Taliban suicide bombers and gunmen barraged the diplomatic quarter and the Parliament in the Afghan capital for hours on Sunday and struck three eastern provinces as well, in a complex attack clearly designed to undermine confidence in NATO and Afghan military gains.

Though the overall confirmed death toll was low, with six victims initially reported across four provinces, they were among the most audacious coordinated terrorist attacks here in recent years. The multiple sieges ended in Kabul on Monday morning after nearly 18 hours, and silence fell on the city with roads in the bullet-strafed areas beginning to reopen. The last of the attacks to be resolved was the one on the Parliament, which ended at 7:30 a.m., according to a statement by the Afghan Interior Ministry. “The situation is normal,” the ministry said.

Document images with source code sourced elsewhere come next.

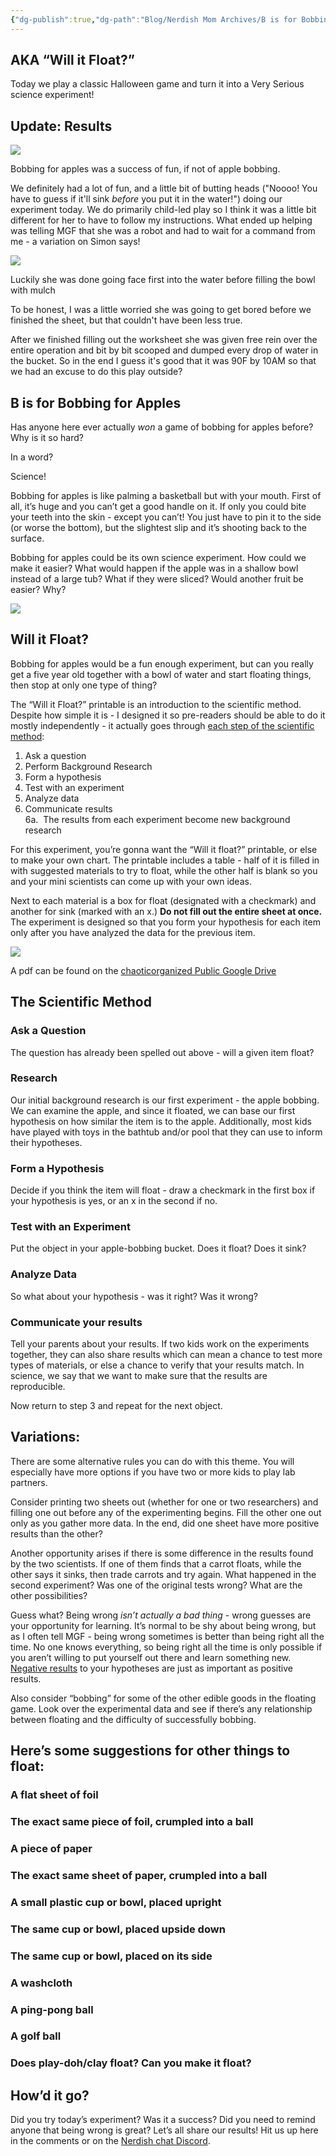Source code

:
 ```yaml
---
{"dg-publish":true,"dg-path":"Blog/Nerdish Mom Archives/B is for Bobbing for Apples.md","permalink":"/blog/nerdish-mom-archives/b-is-for-bobbing-for-apples/","title":"B is for Bobbing for Apples - free printable","noteIcon":"","created":"","updated":"2023-07-10T18:11:59.064-04:00"}
---
```



## AKA “Will it Float?”

Today we play a classic Halloween game and turn it into a Very Serious science experiment!  

## Update: Results

![](https://i.imgur.com/NmXFEt9.png)


Bobbing for apples was a success of fun, if not of apple bobbing.

We definitely had a lot of fun, and a little bit of butting heads ("Noooo! You have to guess if it'll sink *before* you put it in the water!") doing our experiment today. We do primarily child-led play so I think it was a little bit different for her to have to follow my instructions. What ended up helping was telling MGF that she was a robot and had to wait for a command from me - a variation on Simon says!

![](https://i.imgur.com/wD5oubz.png)


Luckily she was done going face first into the water before filling the bowl with mulch

To be honest, I was a little worried she was going to get bored before we finished the sheet, but that couldn't have been less true.

After we finished filling out the worksheet she was given free rein over the entire operation and bit by bit scooped and dumped every drop of water in the bucket. So in the end I guess it's good that it was 90F by 10AM so that we had an excuse to do this play outside?

## B is for Bobbing for Apples

Has anyone here ever actually _won_ a game of bobbing for apples before? Why is it so hard? 

In a word?

Science!

Bobbing for apples is like palming a basketball but with your mouth. First of all, it’s huge and you can’t get a good handle on it. If only you could bite your teeth into the skin - except you can’t! You just have to pin it to the side (or worse the bottom), but the slightest slip and it’s shooting back to the surface.   

Bobbing for apples could be its own science experiment. How could we make it easier? What would happen if the apple was in a shallow bowl instead of a large tub? What if they were sliced? Would another fruit be easier? Why?

![](https://i.imgur.com/JevxYy6.png)


## Will it Float?

Bobbing for apples would be a fun enough experiment, but can you really get a five year old together with a bowl of water and start floating things, then stop at only one type of thing?  

The “Will it Float?” printable is an introduction to the scientific method. Despite how simple it is - I designed it so pre-readers should be able to do it mostly independently - it actually goes through [each step of the scientific method](https://www.sciencebuddies.org/science-fair-projects/science-fair/steps-of-the-scientific-method):

1. Ask a question
2. Perform Background Research
3. Form a hypothesis
4. Test with an experiment
5. Analyze data
6. Communicate results  
    6a.  The results from each experiment become new background research

For this experiment, you’re gonna want the “Will it float?” printable, or else to make your own chart. The printable includes a table - half of it is filled in with suggested materials to try to float, while the other half is blank so you and your mini scientists can come up with your own ideas.

Next to each material is a box for float (designated with a checkmark) and another for sink (marked with an x.) **Do not fill out the entire sheet at once.** The experiment is designed so that you form your hypothesis for each item only after you have analyzed the data for the previous item. 

![](https://lh6.googleusercontent.com/RgD1AmhjHsX0N30Fw9qE15ZzVx7suYXZV0LTTOxvl1yoqpgmkcRY3_Ncflu4tNr57yICQdMKIB_bbfd43C5SpI1LpvNew9UbR_7VpXDa3qN7Tz6WtrBUwlCNEEwkP5dSgCYDc__X)

A pdf can be found on the [chaoticorganized Public Google Drive](https://drive.google.com/open?id=1i5iicLyqkK8l6NuCTLNER3yEPHheVcjD)

## The Scientific Method

### Ask a Question

The question has already been spelled out above - will a given item float?

### Research

Our initial background research is our first experiment - the apple bobbing. We can examine the apple, and since it floated, we can base our first hypothesis on how similar the item is to the apple. Additionally, most kids have played with toys in the bathtub and/or pool that they can use to inform their hypotheses.

### Form a Hypothesis

Decide if you think the item will float - draw a checkmark in the first box if your hypothesis is yes, or an x in the second if no. 

### Test with an Experiment

Put the object in your apple-bobbing bucket. Does it float? Does it sink?

### Analyze Data

So what about your hypothesis - was it right? Was it wrong? 

### Communicate your results

Tell your parents about your results. If two kids work on the experiments together, they can also share results which can mean a chance to test more types of materials, or else a chance to verify that your results match. In science, we say that we want to make sure that the results are reproducible.   

Now return to step 3 and repeat for the next object.  

## Variations:

There are some alternative rules you can do with this theme. You will especially have more options if you have two or more kids to play lab partners.

Consider printing two sheets out (whether for one or two researchers) and filling one out before any of the experimenting begins. Fill the other one out only as you gather more data. In the end, did one sheet have more positive results than the other?

Another opportunity arises if there is some difference in the results found by the two scientists. If one of them finds that a carrot floats, while the other says it sinks, then trade carrots and try again. What happened in the second experiment? Was one of the original tests wrong? What are the other possibilities?

Guess what? Being wrong _isn’t actually a bad thing_ - wrong guesses are your opportunity for learning. It’s normal to be shy about being wrong, but as I often tell MGF - being wrong sometimes is better than being right all the time. No one knows everything, so being right all the time is only possible if you aren’t willing to put yourself out there and learn something new. [Negative results](https://www.negative-results.org) to your hypotheses are just as important as positive results.

Also consider “bobbing” for some of the other edible goods in the floating game. Look over the experimental data and see if there’s any relationship between floating and the difficulty of successfully bobbing.

## Here’s some suggestions for other things to float:

### A flat sheet of foil 

### The exact same piece of foil, crumpled into a ball 

### A piece of paper 

### The exact same sheet of paper, crumpled into a ball

### A small plastic cup or bowl, placed upright

### The same cup or bowl, placed upside down

### The same cup or bowl, placed on its side

### A washcloth

### A ping-pong ball

### A golf ball 

### Does play-doh/clay float? Can you make it float?

## How’d it go?

Did you try today’s experiment? Was it a success? Did you need to remind anyone that being wrong is great? Let’s all share our results! Hit us up here in the comments or on the [Nerdish chat Discord](https://discord.gg/JkPbnhb).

The attacks came near the peak of the American military troop “surge” in Afghanistan, some of it designed around ensuring the security of the capital. And they were an early test for the Afghan National Security Forces, who responded with only minimal help from NATO, Western military officials said.

“No one is underestimating the seriousness of today’s attacks,” Gen. John R. Allen, the NATO commander, said in a statement. “Each attack was meant to send a message: that legitimate governance and Afghan sovereignty are in peril. The A.N.S.F. response itself is proof enough of that folly.”

The assaults — at least three in Kabul, two in Nangarhar Province and one each in Paktia and Logar Provinces — began simultaneously at 1:45 p.m., and witnesses described nearly identical patterns of attack: light gunfire, followed by explosions and then protracted firefights with Afghan security forces, with the militants in several cases fighting from empty buildings or construction sites near their main targets.

Western officials said the attacks bore the hallmarks of the offshoot Haqqani network of the Taliban, which has focused on attacks against high-profile Afghan government and foreign targets. The network is based in Pakistan, a source of tension between the Pakistani government and the United States. The Haqqanis have become one focus of American military efforts, and the attacks on Sunday raised troubling questions about the state of intelligence on the supposedly weakened militants’ movements.

The Haqqani network was directly involved in one of the last major attacks in Kabul, an assault on the American Embassy in September, and that, too, involved militants raining down rocket and gunfire from an unfinished building nearby, suggesting a lasting security weakness within even the most secure districts of the capital.